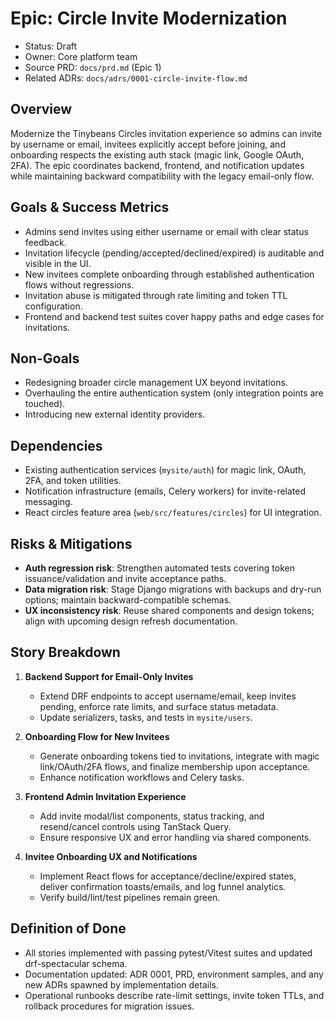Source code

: # Epic: Circle Invite Modernization

- Status: Draft
- Owner: Core platform team
- Source PRD: `docs/prd.md` (Epic 1)
- Related ADRs: `docs/adrs/0001-circle-invite-flow.md`

## Overview
Modernize the Tinybeans Circles invitation experience so admins can invite by username or email, invitees explicitly accept before joining, and onboarding respects the existing auth stack (magic link, Google OAuth, 2FA). The epic coordinates backend, frontend, and notification updates while maintaining backward compatibility with the legacy email-only flow.

## Goals & Success Metrics
- Admins send invites using either username or email with clear status feedback.
- Invitation lifecycle (pending/accepted/declined/expired) is auditable and visible in the UI.
- New invitees complete onboarding through established authentication flows without regressions.
- Invitation abuse is mitigated through rate limiting and token TTL configuration.
- Frontend and backend test suites cover happy paths and edge cases for invitations.

## Non-Goals
- Redesigning broader circle management UX beyond invitations.
- Overhauling the entire authentication system (only integration points are touched).
- Introducing new external identity providers.

## Dependencies
- Existing authentication services (`mysite/auth`) for magic link, OAuth, 2FA, and token utilities.
- Notification infrastructure (emails, Celery workers) for invite-related messaging.
- React circles feature area (`web/src/features/circles`) for UI integration.

## Risks & Mitigations
- **Auth regression risk**: Strengthen automated tests covering token issuance/validation and invite acceptance paths.
- **Data migration risk**: Stage Django migrations with backups and dry-run options; maintain backward-compatible schemas.
- **UX inconsistency risk**: Reuse shared components and design tokens; align with upcoming design refresh documentation.

## Story Breakdown
1. **Backend Support for Email-Only Invites**  
   - Extend DRF endpoints to accept username/email, keep invites pending, enforce rate limits, and surface status metadata.  
   - Update serializers, tasks, and tests in `mysite/users`.

2. **Onboarding Flow for New Invitees**  
   - Generate onboarding tokens tied to invitations, integrate with magic link/OAuth/2FA flows, and finalize membership upon acceptance.  
   - Enhance notification workflows and Celery tasks.

3. **Frontend Admin Invitation Experience**  
   - Add invite modal/list components, status tracking, and resend/cancel controls using TanStack Query.  
   - Ensure responsive UX and error handling via shared components.

4. **Invitee Onboarding UX and Notifications**  
   - Implement React flows for acceptance/decline/expired states, deliver confirmation toasts/emails, and log funnel analytics.  
   - Verify build/lint/test pipelines remain green.

## Definition of Done
- All stories implemented with passing pytest/Vitest suites and updated drf-spectacular schema.  
- Documentation updated: ADR 0001, PRD, environment samples, and any new ADRs spawned by implementation details.  
- Operational runbooks describe rate-limit settings, invite token TTLs, and rollback procedures for migration issues.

◆ ◆ ◆ ◆ ◆

In the listing above, find the line with "- Introducing new" and the line with "- **Data migration"; output exactly those lines and all lines between them.

▶ [Answer to this problem]:
- Introducing new external identity providers.

## Dependencies
- Existing authentication services (`mysite/auth`) for magic link, OAuth, 2FA, and token utilities.
- Notification infrastructure (emails, Celery workers) for invite-related messaging.
- React circles feature area (`web/src/features/circles`) for UI integration.

## Risks & Mitigations
- **Auth regression risk**: Strengthen automated tests covering token issuance/validation and invite acceptance paths.
- **Data migration risk**: Stage Django migrations with backups and dry-run options; maintain backward-compatible schemas.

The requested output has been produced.